From the PEOPLE Archive: Debbie Reynolds the Golden Girl
Debbie Reynolds opened up to PEOPLE about her Hollywood career in 2011
Debbie Reynolds died on Dec. 28, 2016 — just oneday after daughter Carrie Fisher‘s sudden death. Reynolds would have celebrated her 85th birthday on April 1, and the late mother-daughter duo were remembered at a public memorial on March 25. Before her death, Reynolds sat down with PEOPLE to discuss her illustrious Hollywood career, painful divorces, relationship with her children and more. Read the 2011 profile below:
“Hello, dear,” says Debbie Reynolds with a smile, offering a hug at the door of her Beverly Hills bungalow. Sunny, modest and packed with memories, her home is equal parts everyday-grandma’s house and glamorous testament to Reynolds’s 60-plus years in Hollywood.
“See Charlie over there?” she says, pointing to a ceramic statue of Charlie Chaplin sitting on a grand piano once owned by fellow silent film star Harold Lloyd.

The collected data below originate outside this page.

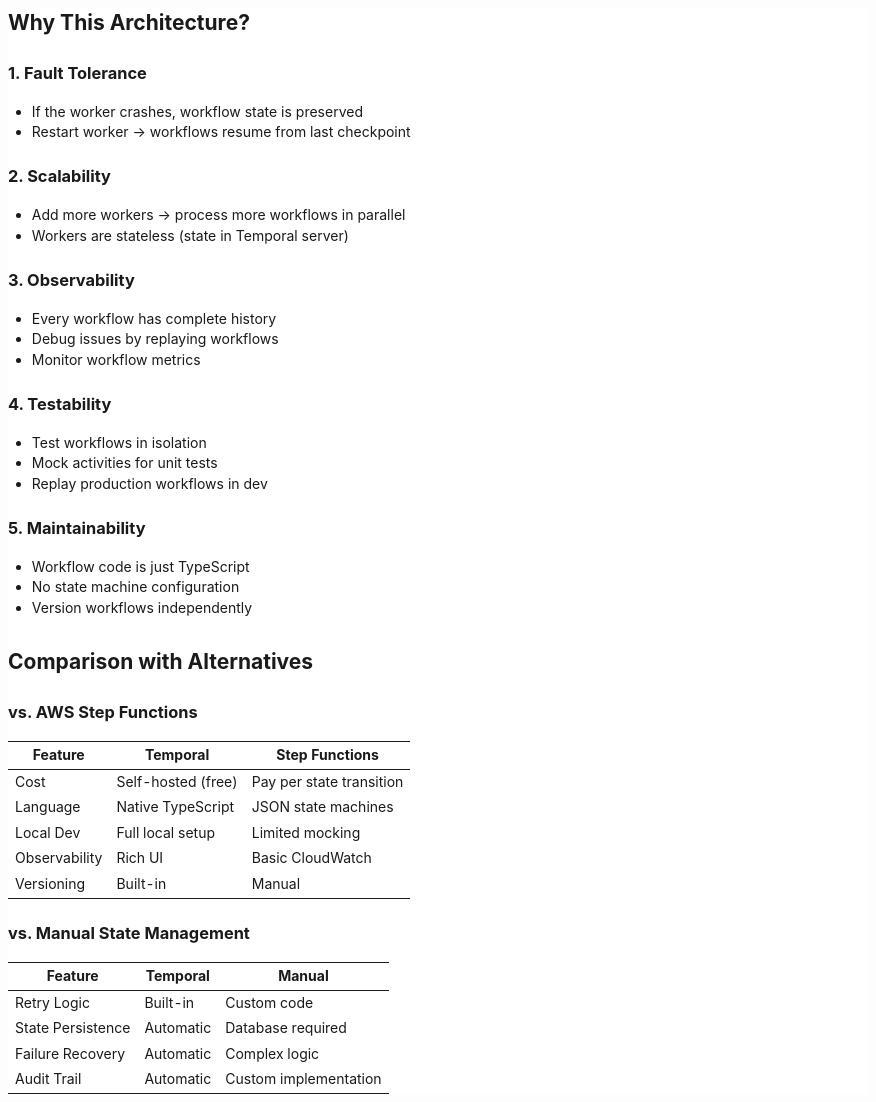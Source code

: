 ## Why This Architecture?

### 1. Fault Tolerance
- If the worker crashes, workflow state is preserved
- Restart worker → workflows resume from last checkpoint

### 2. Scalability
- Add more workers → process more workflows in parallel
- Workers are stateless (state in Temporal server)

### 3. Observability
- Every workflow has complete history
- Debug issues by replaying workflows
- Monitor workflow metrics

### 4. Testability
- Test workflows in isolation
- Mock activities for unit tests
- Replay production workflows in dev

### 5. Maintainability
- Workflow code is just TypeScript
- No state machine configuration
- Version workflows independently

## Comparison with Alternatives

### vs. AWS Step Functions
| Feature | Temporal | Step Functions |
|---------|----------|----------------|
| Cost | Self-hosted (free) | Pay per state transition |
| Language | Native TypeScript | JSON state machines |
| Local Dev | Full local setup | Limited mocking |
| Observability | Rich UI | Basic CloudWatch |
| Versioning | Built-in | Manual |

### vs. Manual State Management
| Feature | Temporal | Manual |
|---------|----------|--------|
| Retry Logic | Built-in | Custom code |
| State Persistence | Automatic | Database required |
| Failure Recovery | Automatic | Complex logic |
| Audit Trail | Automatic | Custom implementation |
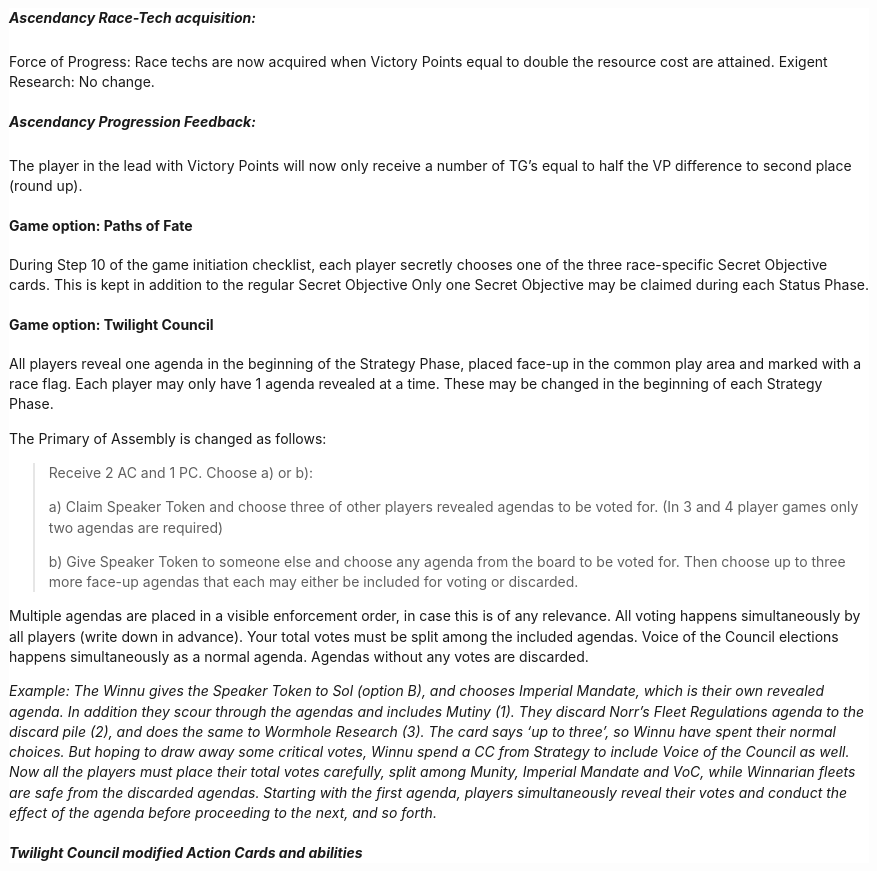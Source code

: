 ##### Ascendancy Race-Tech acquisition:
Force of Progress: Race techs are now acquired when Victory Points equal
to double the resource cost are attained. Exigent Research: No change.

##### Ascendancy Progression Feedback:
The player in the lead with Victory Points will now only receive a
number of TG’s equal to half the VP difference to second place (round
up).

#### Game option: Paths of Fate
During Step 10 of the game initiation checklist, each player secretly
chooses one of the three race-specific Secret Objective cards. This is
kept in addition to the regular Secret Objective Only one Secret
Objective may be claimed during each Status Phase.

#### Game option: Twilight Council
All players reveal one agenda in the beginning of the Strategy Phase,
placed face-up in the common play area and marked with a race flag. Each
player may only have 1 agenda revealed at a time. These may be changed
in the beginning of each Strategy Phase.

The Primary of Assembly is changed as follows: 

> Receive 2 AC and 1 PC. Choose a) or b):
> 
> a) Claim Speaker Token and choose three of other players revealed
> agendas to be voted for. (In 3 and 4 player games only two agendas are
> required) 
> 
> b) Give Speaker Token to someone else and choose any agenda from the
> board to be voted for. Then choose up to three more face-up agendas
> that each may either be included for voting or discarded.

Multiple agendas are placed in a visible enforcement order, in case this
is of any relevance. All voting happens simultaneously by all players
(write down in advance). Your total votes must be split among the
included agendas.  Voice of the Council elections happens simultaneously
as a normal agenda. Agendas without any votes are discarded.

_Example: The Winnu gives the Speaker Token to Sol (option B), and
chooses Imperial Mandate, which is their own revealed agenda. In
addition they scour through the agendas and includes Mutiny (1). They
discard Norr’s Fleet Regulations agenda to the discard pile (2), and
does the same to Wormhole Research (3). The card says ‘up to three’, so
Winnu have spent their normal choices. But hoping to draw away some
critical votes, Winnu spend a CC from Strategy to include Voice of the
Council as well. Now all the players must place their total votes
carefully, split among Munity, Imperial Mandate and VoC, while Winnarian
fleets are safe from the discarded agendas. Starting with the first
agenda, players simultaneously reveal their votes and conduct the effect
of the agenda before proceeding to the next, and so forth._

##### Twilight Council modified Action Cards and abilities
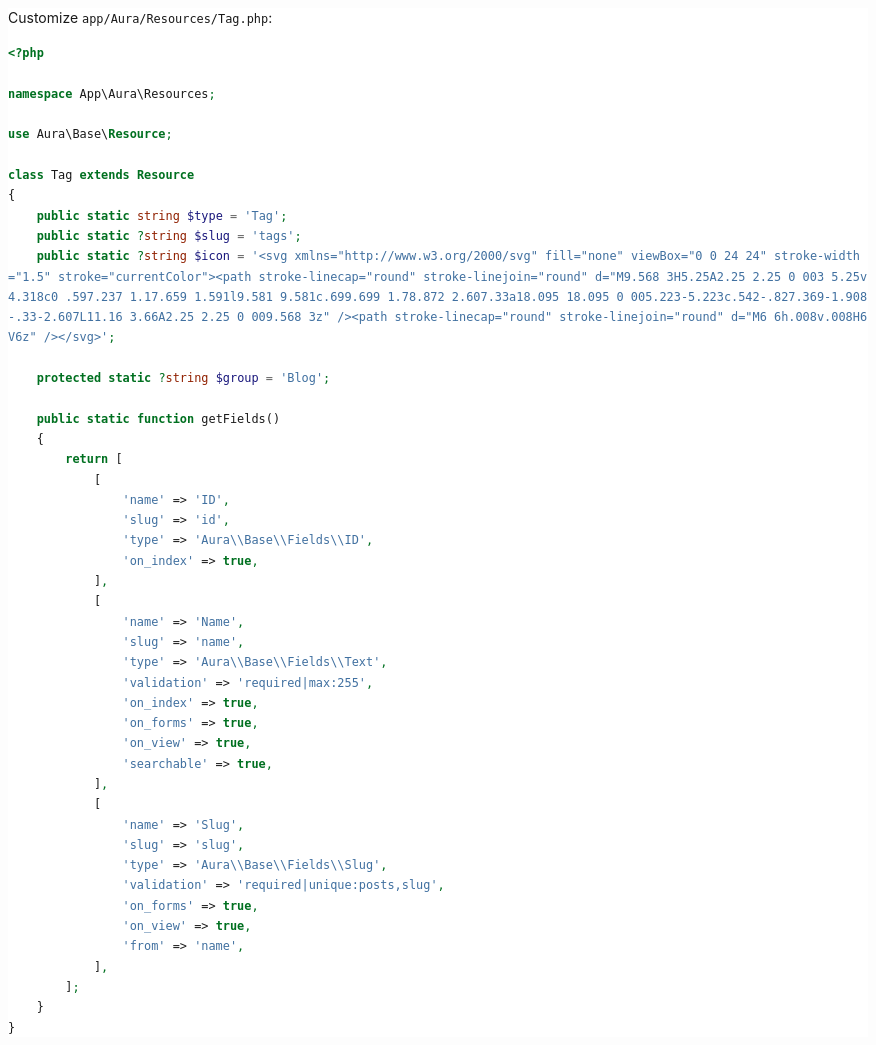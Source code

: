 Customize `app/Aura/Resources/Tag.php`:

```php
<?php

namespace App\Aura\Resources;

use Aura\Base\Resource;

class Tag extends Resource
{
    public static string $type = 'Tag';
    public static ?string $slug = 'tags';
    public static ?string $icon = '<svg xmlns="http://www.w3.org/2000/svg" fill="none" viewBox="0 0 24 24" stroke-width="1.5" stroke="currentColor"><path stroke-linecap="round" stroke-linejoin="round" d="M9.568 3H5.25A2.25 2.25 0 003 5.25v4.318c0 .597.237 1.17.659 1.591l9.581 9.581c.699.699 1.78.872 2.607.33a18.095 18.095 0 005.223-5.223c.542-.827.369-1.908-.33-2.607L11.16 3.66A2.25 2.25 0 009.568 3z" /><path stroke-linecap="round" stroke-linejoin="round" d="M6 6h.008v.008H6V6z" /></svg>';
    
    protected static ?string $group = 'Blog';
    
    public static function getFields()
    {
        return [
            [
                'name' => 'ID',
                'slug' => 'id',
                'type' => 'Aura\\Base\\Fields\\ID',
                'on_index' => true,
            ],
            [
                'name' => 'Name',
                'slug' => 'name',
                'type' => 'Aura\\Base\\Fields\\Text',
                'validation' => 'required|max:255',
                'on_index' => true,
                'on_forms' => true,
                'on_view' => true,
                'searchable' => true,
            ],
            [
                'name' => 'Slug',
                'slug' => 'slug',
                'type' => 'Aura\\Base\\Fields\\Slug',
                'validation' => 'required|unique:posts,slug',
                'on_forms' => true,
                'on_view' => true,
                'from' => 'name',
            ],
        ];
    }
}
```

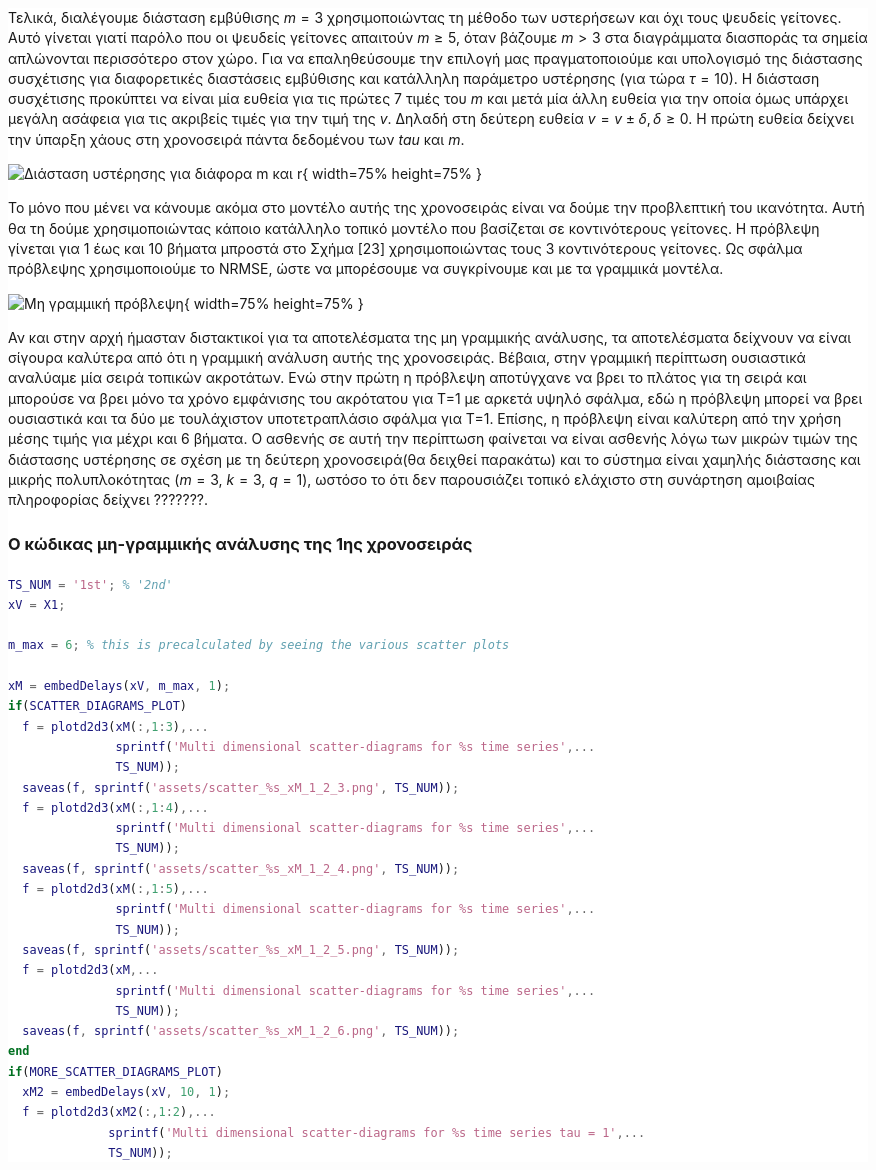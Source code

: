 
Τελικά, διαλέγουμε διάσταση εμβύθισης $m=3$ χρησιμοποιώντας τη μέθοδο των υστερήσεων και όχι τους ψευδείς γείτονες. Αυτό γίνεται γιατί παρόλο που οι ψευδείς γείτονες απαιτούν $m\geq 5$, όταν βάζουμε $m>3$ στα διαγράμματα διασποράς τα σημεία απλώνονται περισσότερο στον χώρο. Για να επαληθεύσουμε την επιλογή μας πραγματοποιούμε και υπολογισμό της διάστασης συσχέτισης για διαφορετικές 
διαστάσεις εμβύθισης και κατάλληλη παράμετρο υστέρησης (για τώρα $\tau=10$). Η διάσταση συσχέτισης προκύπτει να είναι μία ευθεία για τις πρώτες 7 τιμές του $m$ και μετά μία άλλη ευθεία για την οποία όμως υπάρχει μεγάλη ασάφεια για τις ακριβείς τιμές για την τιμή της $v$. Δηλαδή στη δεύτερη ευθεία $v = v\pm \delta , \delta \geq 0$. Η πρώτη ευθεία δείχνει την ύπαρξη χάους στη χρονοσειρά πάντα δεδομένου των $tau$ και $m$.


![Διάσταση υστέρησης για διάφορα m και r](../assets/cor_dim_plot_1st.png "Διάσταση υστέρησης για διάφορα m και r"){ width=75% height=75% }

Το μόνο που μένει να κάνουμε ακόμα στο μοντέλο αυτής της χρονοσειράς είναι να δούμε την προβλεπτική του ικανότητα. Αυτή θα τη δούμε χρησιμοποιώντας κάποιο κατάλληλο τοπικό μοντέλο που βασίζεται σε κοντινότερους γείτονες. Η πρόβλεψη γίνεται για 1 έως και 10 βήματα μπροστά στο Σχήμα [23] χρησιμοποιώντας τους 3 κοντινότερους γείτονες. Ως σφάλμα πρόβλεψης χρησιμοποιούμε το NRMSE, ώστε να μπορέσουμε να συγκρίνουμε και με τα γραμμικά μοντέλα.


![Μη γραμμική πρόβλεψη](../assets/local_model_fit_1st.png "Μη γραμμική πρόβλεψη"){ width=75% height=75% }

Αν και στην αρχή ήμασταν διστακτικοί για τα αποτελέσματα της μη γραμμικής ανάλυσης,
τα αποτελέσματα δείχνουν να είναι σίγουρα καλύτερα από ότι η γραμμική ανάλυση αυτής της χρονοσειράς. Βέβαια, στην γραμμική περίπτωση ουσιαστικά αναλύαμε μία σειρά τοπικών ακροτάτων. Ενώ στην πρώτη η πρόβλεψη αποτύγχανε να βρει το πλάτος για τη σειρά και μπορούσε να βρει μόνο τα χρόνο εμφάνισης του ακρότατου για T=1 με αρκετά υψηλό σφάλμα, εδώ η πρόβλεψη μπορεί να βρει ουσιαστικά και τα δύο με τουλάχιστον υποτετραπλάσιο σφάλμα για T=1. Επίσης, η πρόβλεψη είναι καλύτερη από την χρήση μέσης τιμής για μέχρι και 6 βήματα. Ο ασθενής σε αυτή την περίπτωση φαίνεται να είναι ασθενής λόγω των μικρών τιμών της διάστασης υστέρησης σε σχέση με τη δεύτερη χρονοσειρά(θα δειχθεί παρακάτω) και το σύστημα είναι χαμηλής διάστασης και μικρής πολυπλοκότητας ($m=3$, $k=3$, $q=1$), ωστόσο το ότι δεν παρουσιάζει τοπικό ελάχιστο στη συνάρτηση αμοιβαίας πληροφορίας δείχνει ???????. 

### Ο κώδικας μη-γραμμικής ανάλυσης της 1ης χρονοσειράς

```matlab
TS_NUM = '1st'; % '2nd'
xV = X1;

m_max = 6; % this is precalculated by seeing the various scatter plots

xM = embedDelays(xV, m_max, 1);
if(SCATTER_DIAGRAMS_PLOT)
  f = plotd2d3(xM(:,1:3),...
               sprintf('Multi dimensional scatter-diagrams for %s time series',...
               TS_NUM));
  saveas(f, sprintf('assets/scatter_%s_xM_1_2_3.png', TS_NUM));
  f = plotd2d3(xM(:,1:4),...
               sprintf('Multi dimensional scatter-diagrams for %s time series',...
               TS_NUM));
  saveas(f, sprintf('assets/scatter_%s_xM_1_2_4.png', TS_NUM));
  f = plotd2d3(xM(:,1:5),...
               sprintf('Multi dimensional scatter-diagrams for %s time series',...
               TS_NUM));
  saveas(f, sprintf('assets/scatter_%s_xM_1_2_5.png', TS_NUM));
  f = plotd2d3(xM,...
               sprintf('Multi dimensional scatter-diagrams for %s time series',...
               TS_NUM));
  saveas(f, sprintf('assets/scatter_%s_xM_1_2_6.png', TS_NUM));  
end
if(MORE_SCATTER_DIAGRAMS_PLOT)
  xM2 = embedDelays(xV, 10, 1);
  f = plotd2d3(xM2(:,1:2),...
              sprintf('Multi dimensional scatter-diagrams for %s time series tau = 1',...
              TS_NUM));
```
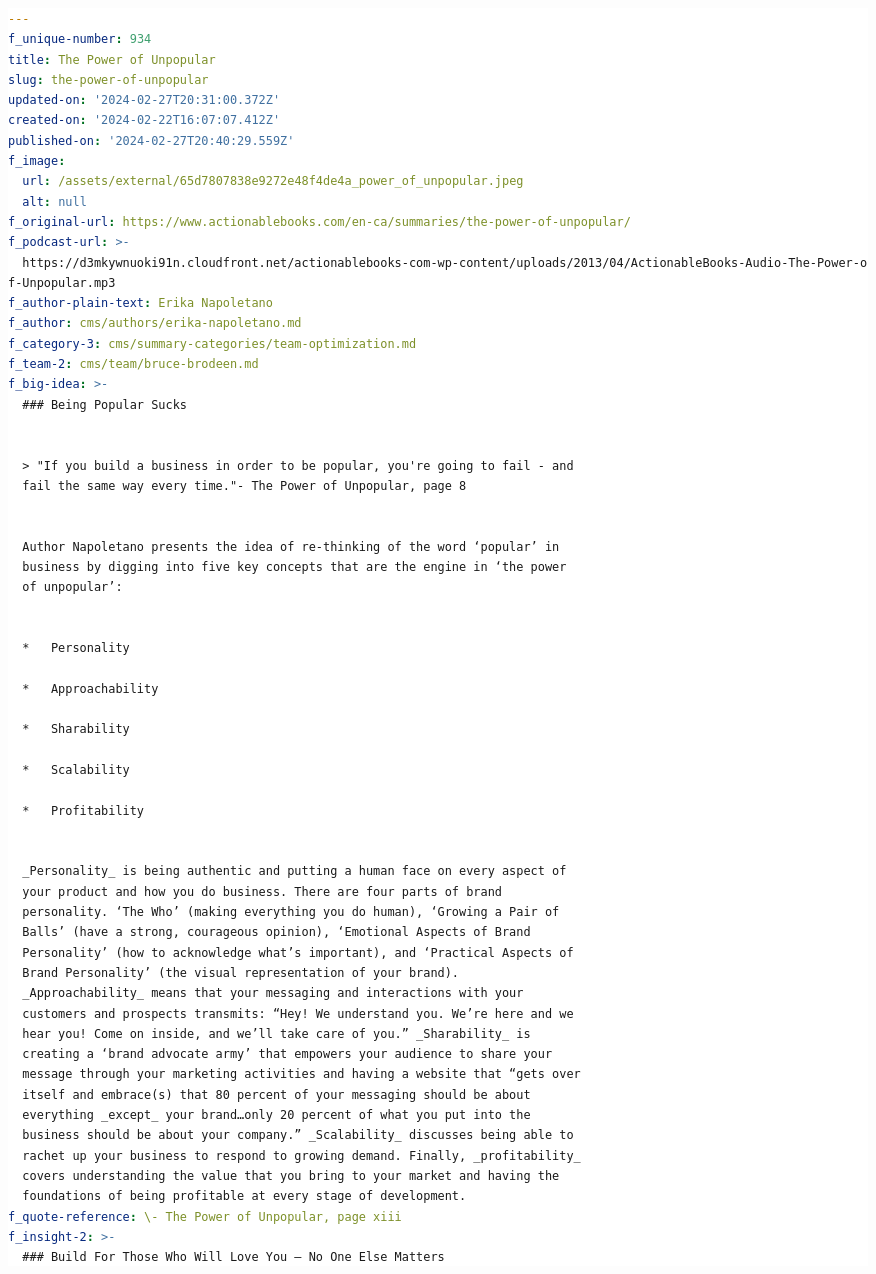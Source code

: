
 ```yaml
---
f_unique-number: 934
title: The Power of Unpopular
slug: the-power-of-unpopular
updated-on: '2024-02-27T20:31:00.372Z'
created-on: '2024-02-22T16:07:07.412Z'
published-on: '2024-02-27T20:40:29.559Z'
f_image:
  url: /assets/external/65d7807838e9272e48f4de4a_power_of_unpopular.jpeg
  alt: null
f_original-url: https://www.actionablebooks.com/en-ca/summaries/the-power-of-unpopular/
f_podcast-url: >-
  https://d3mkywnuoki91n.cloudfront.net/actionablebooks-com-wp-content/uploads/2013/04/ActionableBooks-Audio-The-Power-of-Unpopular.mp3
f_author-plain-text: Erika Napoletano
f_author: cms/authors/erika-napoletano.md
f_category-3: cms/summary-categories/team-optimization.md
f_team-2: cms/team/bruce-brodeen.md
f_big-idea: >-
  ### Being Popular Sucks


  > "If you build a business in order to be popular, you're going to fail - and
  fail the same way every time."- The Power of Unpopular, page 8


  Author Napoletano presents the idea of re-thinking of the word ‘popular’ in
  business by digging into five key concepts that are the engine in ‘the power
  of unpopular’:


  *   Personality

  *   Approachability

  *   Sharability

  *   Scalability

  *   Profitability


  _Personality_ is being authentic and putting a human face on every aspect of
  your product and how you do business. There are four parts of brand
  personality. ‘The Who’ (making everything you do human), ‘Growing a Pair of
  Balls’ (have a strong, courageous opinion), ‘Emotional Aspects of Brand
  Personality’ (how to acknowledge what’s important), and ‘Practical Aspects of
  Brand Personality’ (the visual representation of your brand).
  _Approachability_ means that your messaging and interactions with your
  customers and prospects transmits: “Hey! We understand you. We’re here and we
  hear you! Come on inside, and we’ll take care of you.” _Sharability_ is
  creating a ‘brand advocate army’ that empowers your audience to share your
  message through your marketing activities and having a website that “gets over
  itself and embrace(s) that 80 percent of your messaging should be about
  everything _except_ your brand…only 20 percent of what you put into the
  business should be about your company.” _Scalability_ discusses being able to
  rachet up your business to respond to growing demand. Finally, _profitability_
  covers understanding the value that you bring to your market and having the
  foundations of being profitable at every stage of development.
f_quote-reference: \- The Power of Unpopular, page xiii
f_insight-2: >-
  ### Build For Those Who Will Love You – No One Else Matters

```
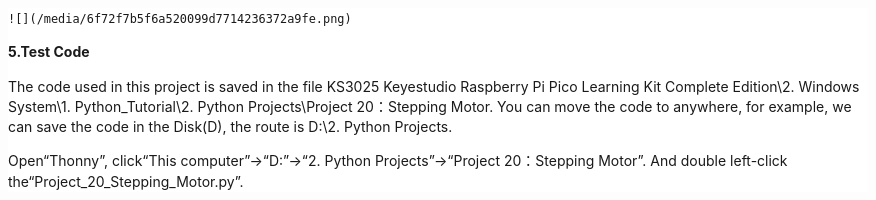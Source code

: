     ![](/media/6f72f7b5f6a520099d7714236372a9fe.png)

**5.Test Code**

The code used in this project is saved in the file KS3025 Keyestudio
Raspberry Pi Pico Learning Kit Complete Edition\\2. Windows System\\1.
Python\_Tutorial\\2. Python Projects\\Project 20：Stepping Motor. You can
move the code to anywhere, for example, we can save the code in the
Disk(D), the route is D:\\2. Python Projects.

Open“Thonny”, click“This computer”→“D:”→“2. Python Projects”→“Project
20：Stepping Motor”. And double left-click
the“Project\_20\_Stepping\_Motor.py”.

On the way to her “MGM room,” which is covered in photos of stars Reynolds worked with, the 79-year-old actress pauses by a cherished photo of two A-listers dear to her heart: “Elizabeth gave this to me,” she says of the framed snapshot of her daughter Carrie Fisher with Elizabeth Taylor.
Taylor, of course, famously helped break up Reynolds’s marriage to Eddie Fisher in 1959. But long before Taylor’s death this March, both grande dames had decided their friendship, like the proverbial show, had to go on.
“I made mistakes,” says Reynolds. Looking around her home, she adds, “But this is my life. This is what I know. I’ve been lucky.”
Reynolds is wistful these days, following the deaths of her friends Taylor and Jane Russell. “It’s the end of an era with the passing of Elizabeth,” she says. Now the star of Singin’ in the Rain, who shared the MGM studio lot with the likes of Fred Astaire, Judy Garland and Greta Garbo, is one of the last survivors of Hollywood’s Golden Age.
And she’s done her best to preserve that history: Her vast collection of roughly 4,000 costumes and props from classic movies, intended for a museum that Reynolds was never able to sustain, will go up for auction starting June 18 at the Paley Center in L.A.
Joe Maddalena, owner of auctioneer Profiles in History, estimates the first round of items will fetch $5 to $6 million. “I want them to go to movie-lovers like me,” Reynolds says.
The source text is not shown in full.